WHAT TO PRODUCE: As you work through the listing, transcribe every line exactly as it reads.

==== RECORDS PROVIDED

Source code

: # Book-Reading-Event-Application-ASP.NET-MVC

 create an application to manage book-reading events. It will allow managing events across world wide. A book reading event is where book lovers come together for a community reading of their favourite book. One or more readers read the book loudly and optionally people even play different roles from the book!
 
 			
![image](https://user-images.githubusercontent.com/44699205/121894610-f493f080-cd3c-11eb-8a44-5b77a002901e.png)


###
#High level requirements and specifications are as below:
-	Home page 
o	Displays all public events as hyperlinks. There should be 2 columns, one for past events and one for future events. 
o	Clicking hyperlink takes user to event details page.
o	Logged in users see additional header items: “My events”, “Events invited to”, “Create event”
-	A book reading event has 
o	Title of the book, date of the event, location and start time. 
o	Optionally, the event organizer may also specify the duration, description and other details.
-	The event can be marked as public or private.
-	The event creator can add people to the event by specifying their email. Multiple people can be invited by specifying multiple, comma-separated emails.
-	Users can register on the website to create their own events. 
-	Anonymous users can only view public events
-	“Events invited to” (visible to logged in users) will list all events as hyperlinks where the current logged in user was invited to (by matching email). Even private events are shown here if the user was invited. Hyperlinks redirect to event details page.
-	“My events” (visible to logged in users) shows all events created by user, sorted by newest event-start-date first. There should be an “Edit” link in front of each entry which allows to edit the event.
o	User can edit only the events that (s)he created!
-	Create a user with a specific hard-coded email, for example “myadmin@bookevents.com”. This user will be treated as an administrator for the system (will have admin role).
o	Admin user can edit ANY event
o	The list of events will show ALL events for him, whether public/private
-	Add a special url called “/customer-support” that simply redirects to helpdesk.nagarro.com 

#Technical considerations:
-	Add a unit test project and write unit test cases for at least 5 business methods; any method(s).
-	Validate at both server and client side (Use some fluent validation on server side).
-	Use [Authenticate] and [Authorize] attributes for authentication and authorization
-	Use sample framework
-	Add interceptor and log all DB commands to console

========

FINISHED TASK:
Source code

: # Book-Reading-Event-Application-ASP.NET-MVC

 create an application to manage book-reading events. It will allow managing events across world wide. A book reading event is where book lovers come together for a community reading of their favourite book. One or more readers read the book loudly and optionally people even play different roles from the book!
 
 			
![image](https://user-images.githubusercontent.com/44699205/121894610-f493f080-cd3c-11eb-8a44-5b77a002901e.png)


###
#High level requirements and specifications are as below:
-	Home page 
o	Displays all public events as hyperlinks. There should be 2 columns, one for past events and one for future events. 
o	Clicking hyperlink takes user to event details page.
o	Logged in users see additional header items: “My events”, “Events invited to”, “Create event”
-	A book reading event has 
o	Title of the book, date of the event, location and start time. 
o	Optionally, the event organizer may also specify the duration, description and other details.
-	The event can be marked as public or private.
-	The event creator can add people to the event by specifying their email. Multiple people can be invited by specifying multiple, comma-separated emails.
-	Users can register on the website to create their own events. 
-	Anonymous users can only view public events
-	“Events invited to” (visible to logged in users) will list all events as hyperlinks where the current logged in user was invited to (by matching email). Even private events are shown here if the user was invited. Hyperlinks redirect to event details page.
-	“My events” (visible to logged in users) shows all events created by user, sorted by newest event-start-date first. There should be an “Edit” link in front of each entry which allows to edit the event.
o	User can edit only the events that (s)he created!
-	Create a user with a specific hard-coded email, for example “myadmin@bookevents.com”. This user will be treated as an administrator for the system (will have admin role).
o	Admin user can edit ANY event
o	The list of events will show ALL events for him, whether public/private
-	Add a special url called “/customer-support” that simply redirects to helpdesk.nagarro.com 

#Technical considerations:
-	Add a unit test project and write unit test cases for at least 5 business methods; any method(s).
-	Validate at both server and client side (Use some fluent validation on server side).
-	Use [Authenticate] and [Authorize] attributes for authentication and authorization
-	Use sample framework
-	Add interceptor and log all DB commands to console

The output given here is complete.